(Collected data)
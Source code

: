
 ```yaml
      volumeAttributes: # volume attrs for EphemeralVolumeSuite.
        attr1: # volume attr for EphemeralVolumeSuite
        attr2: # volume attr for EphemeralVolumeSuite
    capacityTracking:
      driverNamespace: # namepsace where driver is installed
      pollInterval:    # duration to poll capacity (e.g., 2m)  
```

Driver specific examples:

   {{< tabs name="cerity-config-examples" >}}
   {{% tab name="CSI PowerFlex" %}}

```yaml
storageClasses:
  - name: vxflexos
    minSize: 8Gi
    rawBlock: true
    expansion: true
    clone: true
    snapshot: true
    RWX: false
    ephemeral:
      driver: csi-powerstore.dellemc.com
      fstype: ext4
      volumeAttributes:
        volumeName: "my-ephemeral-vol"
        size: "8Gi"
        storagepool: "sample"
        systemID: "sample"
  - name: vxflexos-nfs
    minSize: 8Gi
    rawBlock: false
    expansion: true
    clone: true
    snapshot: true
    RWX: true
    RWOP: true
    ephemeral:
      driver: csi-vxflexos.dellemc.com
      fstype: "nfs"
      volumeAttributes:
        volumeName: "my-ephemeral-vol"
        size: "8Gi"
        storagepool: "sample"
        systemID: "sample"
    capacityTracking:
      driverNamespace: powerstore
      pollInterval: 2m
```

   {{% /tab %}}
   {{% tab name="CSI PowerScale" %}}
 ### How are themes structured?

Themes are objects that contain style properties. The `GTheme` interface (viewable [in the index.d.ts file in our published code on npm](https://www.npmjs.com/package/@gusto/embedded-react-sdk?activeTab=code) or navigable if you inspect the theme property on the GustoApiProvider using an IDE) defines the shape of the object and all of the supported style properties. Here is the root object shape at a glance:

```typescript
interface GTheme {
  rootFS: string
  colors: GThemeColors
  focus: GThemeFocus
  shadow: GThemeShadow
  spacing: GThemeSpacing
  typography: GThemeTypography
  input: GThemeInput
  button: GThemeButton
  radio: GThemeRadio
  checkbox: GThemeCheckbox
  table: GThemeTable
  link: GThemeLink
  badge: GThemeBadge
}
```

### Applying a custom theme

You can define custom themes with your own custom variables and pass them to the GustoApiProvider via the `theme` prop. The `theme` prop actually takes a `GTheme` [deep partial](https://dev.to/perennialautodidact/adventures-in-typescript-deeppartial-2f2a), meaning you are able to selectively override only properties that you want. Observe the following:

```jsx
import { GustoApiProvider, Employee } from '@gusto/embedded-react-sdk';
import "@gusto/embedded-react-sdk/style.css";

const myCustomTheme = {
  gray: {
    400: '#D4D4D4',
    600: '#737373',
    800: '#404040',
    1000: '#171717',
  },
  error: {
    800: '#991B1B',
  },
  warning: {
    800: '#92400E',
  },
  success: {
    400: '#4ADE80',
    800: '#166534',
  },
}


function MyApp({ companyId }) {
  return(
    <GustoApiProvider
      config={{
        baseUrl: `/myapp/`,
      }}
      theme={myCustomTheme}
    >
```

* To do *
What is the number of lines in the records that contain "dellemc"? State that number alone.

* Response below *
2